BELMOPAN, Belize, Thursday, December 1, 2011 – The days of the Belize Central Bank trying to convince commercial banks to reduce their interest rates through moral suasion could be over with government considering forcing the banks to bring down their commercial lending rates.
This was the message sent by Prime Minister Dean Barrow as he addressed the “Turning the Corner” Business Forum held at Old Belize recently. One of the concerns raised by private sector representatives was commercial banks’ high interest rates as a major blockade to Belize’s economic progress.
In addressing this concern, the Prime Minister stated that: “the time may also have come to legislate a cap on interest rate spreads.”
The Central Bank had made several attempts to persuade the banks to temper their interest rates; however, Barrow suggested the lack of success in that regard was due to the Central Bank’s limited power in an “ultra-sensitive situation where none of our commercial banks is truly locally owned.”
Noting that more competition is most likely the optimal remedy, Barrow said the Government of Belize may very well “turn the DFC [Development Finance Corporation] into a full-scale national commercial bank,”

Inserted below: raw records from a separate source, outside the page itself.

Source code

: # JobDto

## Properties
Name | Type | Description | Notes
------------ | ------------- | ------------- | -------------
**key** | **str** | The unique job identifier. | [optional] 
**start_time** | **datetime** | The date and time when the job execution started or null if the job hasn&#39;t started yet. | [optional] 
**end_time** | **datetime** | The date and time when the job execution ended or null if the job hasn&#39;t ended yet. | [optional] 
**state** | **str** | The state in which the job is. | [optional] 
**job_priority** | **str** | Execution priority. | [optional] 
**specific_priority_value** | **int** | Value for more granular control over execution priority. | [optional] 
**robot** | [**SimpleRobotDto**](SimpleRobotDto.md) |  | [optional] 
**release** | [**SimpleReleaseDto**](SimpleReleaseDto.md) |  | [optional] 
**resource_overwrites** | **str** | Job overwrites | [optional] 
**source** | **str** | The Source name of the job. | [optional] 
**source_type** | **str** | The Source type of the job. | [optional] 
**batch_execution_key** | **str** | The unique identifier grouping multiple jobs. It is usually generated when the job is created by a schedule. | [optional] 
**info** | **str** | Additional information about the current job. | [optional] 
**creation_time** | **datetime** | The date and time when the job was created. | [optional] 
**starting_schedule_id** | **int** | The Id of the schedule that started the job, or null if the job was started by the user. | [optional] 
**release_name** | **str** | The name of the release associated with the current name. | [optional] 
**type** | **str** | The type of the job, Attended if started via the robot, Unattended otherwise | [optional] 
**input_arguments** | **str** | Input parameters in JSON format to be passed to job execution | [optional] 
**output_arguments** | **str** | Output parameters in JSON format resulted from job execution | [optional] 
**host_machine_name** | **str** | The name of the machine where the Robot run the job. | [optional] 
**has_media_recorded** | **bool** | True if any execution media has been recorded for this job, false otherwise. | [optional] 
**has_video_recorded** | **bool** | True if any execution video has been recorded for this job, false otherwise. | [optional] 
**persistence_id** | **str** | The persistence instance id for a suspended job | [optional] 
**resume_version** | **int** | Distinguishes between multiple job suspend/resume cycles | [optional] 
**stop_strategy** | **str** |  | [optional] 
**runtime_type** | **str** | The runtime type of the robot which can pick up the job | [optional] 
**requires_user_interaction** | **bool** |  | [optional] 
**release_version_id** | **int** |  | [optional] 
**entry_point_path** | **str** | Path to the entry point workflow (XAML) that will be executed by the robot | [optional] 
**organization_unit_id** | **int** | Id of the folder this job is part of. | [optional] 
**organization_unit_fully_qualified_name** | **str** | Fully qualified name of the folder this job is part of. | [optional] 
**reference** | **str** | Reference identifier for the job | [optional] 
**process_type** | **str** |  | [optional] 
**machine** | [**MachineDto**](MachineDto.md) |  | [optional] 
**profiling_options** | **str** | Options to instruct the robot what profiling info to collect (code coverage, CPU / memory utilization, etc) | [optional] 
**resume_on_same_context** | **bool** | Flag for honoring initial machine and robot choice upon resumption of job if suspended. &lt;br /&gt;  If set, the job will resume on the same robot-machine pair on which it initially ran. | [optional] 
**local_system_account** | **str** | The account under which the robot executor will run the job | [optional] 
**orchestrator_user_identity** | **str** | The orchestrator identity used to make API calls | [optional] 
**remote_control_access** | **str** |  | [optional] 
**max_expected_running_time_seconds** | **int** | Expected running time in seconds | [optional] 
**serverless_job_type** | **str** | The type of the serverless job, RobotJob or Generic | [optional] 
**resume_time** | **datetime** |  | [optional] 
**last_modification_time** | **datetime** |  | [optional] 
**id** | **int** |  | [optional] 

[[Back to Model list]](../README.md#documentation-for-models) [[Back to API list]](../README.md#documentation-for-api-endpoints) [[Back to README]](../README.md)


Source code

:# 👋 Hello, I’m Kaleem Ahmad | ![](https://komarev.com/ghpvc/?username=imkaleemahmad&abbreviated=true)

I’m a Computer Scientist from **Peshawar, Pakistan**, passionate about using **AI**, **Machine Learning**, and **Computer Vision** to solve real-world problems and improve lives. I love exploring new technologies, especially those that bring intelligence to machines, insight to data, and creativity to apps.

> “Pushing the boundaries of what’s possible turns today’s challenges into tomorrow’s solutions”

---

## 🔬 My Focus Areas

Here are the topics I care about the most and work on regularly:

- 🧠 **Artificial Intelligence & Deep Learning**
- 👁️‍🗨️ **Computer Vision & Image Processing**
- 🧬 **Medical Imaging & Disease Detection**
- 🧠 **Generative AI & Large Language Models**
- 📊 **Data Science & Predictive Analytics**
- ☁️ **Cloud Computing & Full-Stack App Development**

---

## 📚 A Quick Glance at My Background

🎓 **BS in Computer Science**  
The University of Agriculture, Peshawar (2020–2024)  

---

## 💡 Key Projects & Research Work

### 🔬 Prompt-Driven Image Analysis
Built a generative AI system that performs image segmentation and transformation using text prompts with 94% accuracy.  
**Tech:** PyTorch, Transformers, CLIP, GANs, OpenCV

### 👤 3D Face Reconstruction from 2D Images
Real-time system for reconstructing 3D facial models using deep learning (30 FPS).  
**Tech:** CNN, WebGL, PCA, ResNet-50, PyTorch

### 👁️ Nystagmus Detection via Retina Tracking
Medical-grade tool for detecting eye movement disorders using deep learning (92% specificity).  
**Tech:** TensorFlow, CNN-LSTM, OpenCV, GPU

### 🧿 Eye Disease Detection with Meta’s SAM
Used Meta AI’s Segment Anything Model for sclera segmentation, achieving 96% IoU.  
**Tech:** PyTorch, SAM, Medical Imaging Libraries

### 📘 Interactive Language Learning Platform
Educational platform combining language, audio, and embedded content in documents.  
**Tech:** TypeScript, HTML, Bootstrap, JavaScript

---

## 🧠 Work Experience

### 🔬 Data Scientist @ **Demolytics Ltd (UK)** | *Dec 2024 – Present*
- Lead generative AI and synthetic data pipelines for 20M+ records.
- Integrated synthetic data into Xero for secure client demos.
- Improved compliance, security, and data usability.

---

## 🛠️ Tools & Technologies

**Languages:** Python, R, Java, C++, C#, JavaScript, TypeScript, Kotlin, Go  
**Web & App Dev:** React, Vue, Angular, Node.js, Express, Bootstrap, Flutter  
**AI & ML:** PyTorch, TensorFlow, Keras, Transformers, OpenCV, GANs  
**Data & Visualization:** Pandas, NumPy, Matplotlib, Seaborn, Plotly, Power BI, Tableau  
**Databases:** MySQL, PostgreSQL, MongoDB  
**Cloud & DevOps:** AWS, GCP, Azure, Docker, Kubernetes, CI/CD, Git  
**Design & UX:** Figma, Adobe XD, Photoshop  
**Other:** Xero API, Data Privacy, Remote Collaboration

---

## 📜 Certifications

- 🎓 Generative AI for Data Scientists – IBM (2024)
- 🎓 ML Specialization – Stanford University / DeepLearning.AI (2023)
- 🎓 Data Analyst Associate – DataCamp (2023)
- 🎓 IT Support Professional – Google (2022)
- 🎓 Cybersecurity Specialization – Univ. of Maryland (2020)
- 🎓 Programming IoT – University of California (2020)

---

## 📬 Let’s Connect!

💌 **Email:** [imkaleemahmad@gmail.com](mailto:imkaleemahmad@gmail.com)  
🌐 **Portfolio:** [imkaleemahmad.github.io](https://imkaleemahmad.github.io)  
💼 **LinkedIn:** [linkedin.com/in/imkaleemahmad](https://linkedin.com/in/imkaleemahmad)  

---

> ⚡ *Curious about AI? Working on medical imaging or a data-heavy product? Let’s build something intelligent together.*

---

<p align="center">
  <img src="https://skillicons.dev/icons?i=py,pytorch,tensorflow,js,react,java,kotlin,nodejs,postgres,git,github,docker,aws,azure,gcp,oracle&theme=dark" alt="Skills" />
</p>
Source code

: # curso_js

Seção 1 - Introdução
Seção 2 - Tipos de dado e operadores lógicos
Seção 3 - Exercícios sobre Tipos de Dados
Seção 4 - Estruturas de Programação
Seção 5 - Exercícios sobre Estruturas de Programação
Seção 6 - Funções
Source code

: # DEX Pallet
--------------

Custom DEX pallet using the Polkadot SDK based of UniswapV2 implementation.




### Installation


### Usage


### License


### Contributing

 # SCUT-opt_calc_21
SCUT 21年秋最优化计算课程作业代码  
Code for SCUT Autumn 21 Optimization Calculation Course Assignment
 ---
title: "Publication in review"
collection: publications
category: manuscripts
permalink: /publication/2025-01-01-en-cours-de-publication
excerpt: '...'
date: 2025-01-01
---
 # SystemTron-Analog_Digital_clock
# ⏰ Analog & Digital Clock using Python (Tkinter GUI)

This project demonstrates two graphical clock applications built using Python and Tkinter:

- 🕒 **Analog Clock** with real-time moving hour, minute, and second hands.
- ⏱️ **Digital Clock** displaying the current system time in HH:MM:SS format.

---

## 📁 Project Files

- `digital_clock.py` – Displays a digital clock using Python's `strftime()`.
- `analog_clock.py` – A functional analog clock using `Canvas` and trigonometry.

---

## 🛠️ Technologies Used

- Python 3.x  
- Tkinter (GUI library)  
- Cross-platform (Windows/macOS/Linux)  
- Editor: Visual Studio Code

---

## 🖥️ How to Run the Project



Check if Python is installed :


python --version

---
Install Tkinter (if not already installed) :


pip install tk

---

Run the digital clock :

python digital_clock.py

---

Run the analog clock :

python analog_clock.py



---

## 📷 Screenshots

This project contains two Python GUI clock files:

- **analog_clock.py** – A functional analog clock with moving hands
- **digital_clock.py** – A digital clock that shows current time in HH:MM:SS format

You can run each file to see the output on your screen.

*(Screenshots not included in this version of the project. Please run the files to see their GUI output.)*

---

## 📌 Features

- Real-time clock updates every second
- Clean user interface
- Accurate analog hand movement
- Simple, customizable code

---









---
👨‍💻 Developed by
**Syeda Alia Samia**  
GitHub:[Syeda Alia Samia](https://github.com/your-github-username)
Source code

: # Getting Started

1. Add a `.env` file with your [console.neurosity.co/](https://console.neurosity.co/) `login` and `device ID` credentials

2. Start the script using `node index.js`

He also revealed that the Central Bank, with international assistance, also plans to further safeguard the private sector by establishing a credit bureau and a “national payments system to facilitate electronic single-card fund transfers and business transactions throughout the country.”
The latter would serve to reduce the need for cash and cheques.
The private sector also identified unscrupulous practices of GST and Customs duties evasion. Tax evaders gain an unfair competitive edge over those who follow the rules.
Barrow highlighted that customs reform in Belize would mean that “the business playing field will naturally be more level, as we succeed in eliminating the disadvantage to those that virtue now holds hostage.”
Comptroller of Customs, Gregory Gibson, told the business gathering that the system would reward compliant importers, while putting the others under increased scrutiny.
Gibson said that those importers who refuse to be compliant in the payment of customs duties will have to face the full brunt of the Customs examination process.
PM Barrow said, in addition to key administrative changes at the GST Department, two proposals are currently being looked at as plausible solutions.
“One is intended to increase the flow of information from individual establishments to the GST office, while the other is intended to encourage the public to become more involved in oversight operations,” he said.